"Well?" demanded Billy Grant. "How long have I? Until morning?"
"If you would only not talk and excite yourself——"
"Hell!" said Billy Grant, we regret to record. "I've got to do all the talking I'm going to do right now. I beg your pardon—I didn't intend to swear."
"Oh, that's all right!" said the Nurse vaguely. This was like no deathbed she had ever seen, and it was disconcerting.
"Shall I read again?"
"No, thank you."
The Nurse looked at her watch, which had been graduation present from her mother and which said, inside the case: "To my little girl!" There is no question but that, when the Nurse's mother gave that inscription to the jeweller, she was thinking of the day when the Staff Doctor had brought the Nurse in his leather bag, and had slapped her between the shoulders to make her breathe. "To my little girl!" said the watch; and across from that—"Three o'clock."

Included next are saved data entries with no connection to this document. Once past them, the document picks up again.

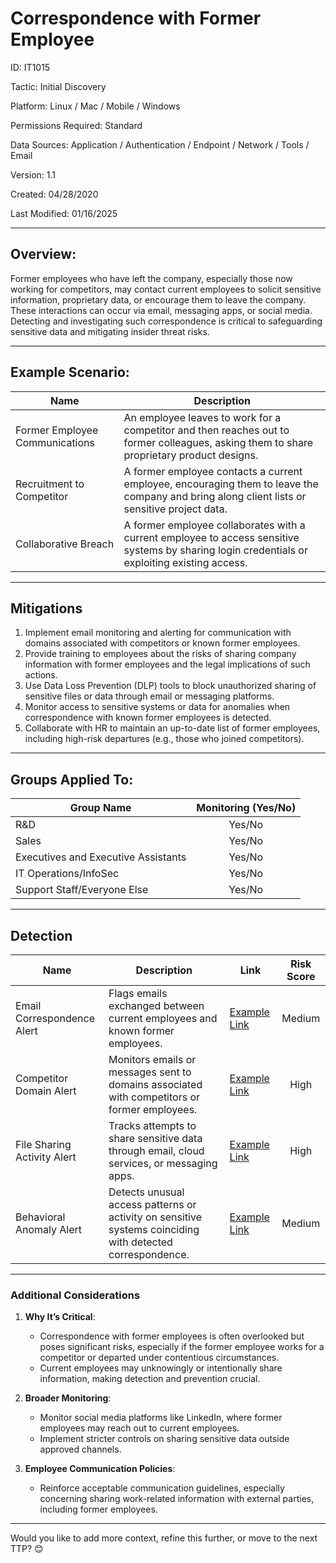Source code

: # **Correspondence with Former Employee**

ID: IT1015

Tactic: Initial Discovery

Platform: Linux / Mac / Mobile / Windows

Permissions Required: Standard

Data Sources: Application / Authentication / Endpoint / Network / Tools / Email

Version: 1.1

Created: 04/28/2020

Last Modified: 01/16/2025

---

## **Overview:**

Former employees who have left the company, especially those now working for competitors, may contact current employees to solicit sensitive information, proprietary data, or encourage them to leave the company. These interactions can occur via email, messaging apps, or social media. Detecting and investigating such correspondence is critical to safeguarding sensitive data and mitigating insider threat risks.

---

## **Example Scenario:**

| **Name**                       | **Description**                                                                                      |
|--------------------------------|------------------------------------------------------------------------------------------------------|
| Former Employee Communications | An employee leaves to work for a competitor and then reaches out to former colleagues, asking them to share proprietary product designs. |
| Recruitment to Competitor      | A former employee contacts a current employee, encouraging them to leave the company and bring along client lists or sensitive project data. |
| Collaborative Breach           | A former employee collaborates with a current employee to access sensitive systems by sharing login credentials or exploiting existing access. |

---

## **Mitigations**

1. Implement email monitoring and alerting for communication with domains associated with competitors or known former employees.  
2. Provide training to employees about the risks of sharing company information with former employees and the legal implications of such actions.  
3. Use Data Loss Prevention (DLP) tools to block unauthorized sharing of sensitive files or data through email or messaging platforms.  
4. Monitor access to sensitive systems or data for anomalies when correspondence with known former employees is detected.  
5. Collaborate with HR to maintain an up-to-date list of former employees, including high-risk departures (e.g., those who joined competitors).  

---

## **Groups Applied To:**

| **Group Name**                | **Monitoring (Yes/No)** |
|--------------------------------|:----------------------:|
| R&D                            | Yes/No               |
| Sales                          | Yes/No               |
| Executives and Executive Assistants | Yes/No         |
| IT Operations/InfoSec          | Yes/No               |
| Support Staff/Everyone Else    | Yes/No               |

---

## **Detection**

| **Name**                       | **Description**                                                                                      | **Link**          | **Risk Score** |
|--------------------------------|------------------------------------------------------------------------------------------------------|-------------------|:--------------:|
| Email Correspondence Alert     | Flags emails exchanged between current employees and known former employees.                         | [Example Link](#) | Medium         |
| Competitor Domain Alert        | Monitors emails or messages sent to domains associated with competitors or former employees.         | [Example Link](#) | High           |
| File Sharing Activity Alert    | Tracks attempts to share sensitive data through email, cloud services, or messaging apps.            | [Example Link](#) | High           |
| Behavioral Anomaly Alert       | Detects unusual access patterns or activity on sensitive systems coinciding with detected correspondence. | [Example Link](#) | Medium         |

---

### **Additional Considerations**

1. **Why It’s Critical**:
   - Correspondence with former employees is often overlooked but poses significant risks, especially if the former employee works for a competitor or departed under contentious circumstances.
   - Current employees may unknowingly or intentionally share information, making detection and prevention crucial.

2. **Broader Monitoring**:
   - Monitor social media platforms like LinkedIn, where former employees may reach out to current employees.  
   - Implement stricter controls on sharing sensitive data outside approved channels.

3. **Employee Communication Policies**:
   - Reinforce acceptable communication guidelines, especially concerning sharing work-related information with external parties, including former employees.

---

Would you like to add more context, refine this further, or move to the next TTP? 😊
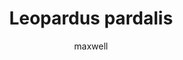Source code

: ---
layout: post
author: maxwell
title: Leopardus pardalis
description: 
tags: []
image: 
  feature: 
  credit: 
  creditlink: 
permalink: leopardus-pardalis
---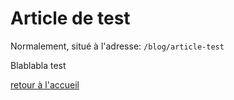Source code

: # Article de test

Normalement, situé à l'adresse: `/blog/article-test`
<p> Blablabla test </p>

[retour à l'accueil](/)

At half-past three Billy Grant, having matured his plans, remarked that if it would ease the Nurse any he'd see a preacher. His voice was weaker again and broken.
"Not"—he said, struggling—"not that I think—he'll pass me. But—if you say so—I'll—take a chance."
All of which was diabolical cunning; for when, as the result of a telephone conversation, the minister came, an unworldly man who counted the world, an automobile, a vested choir and a silver communion service well lost for the sake of a dozen derelicts in a slum mission house, Billy Grant sent the Nurse out to prepare a broth he could no longer swallow, and proceeded to cajole the man of God. This he did by urging the need of the Nurse's small brother for an education and by forgetting to mention either the Lindley Grants or the extent of his property.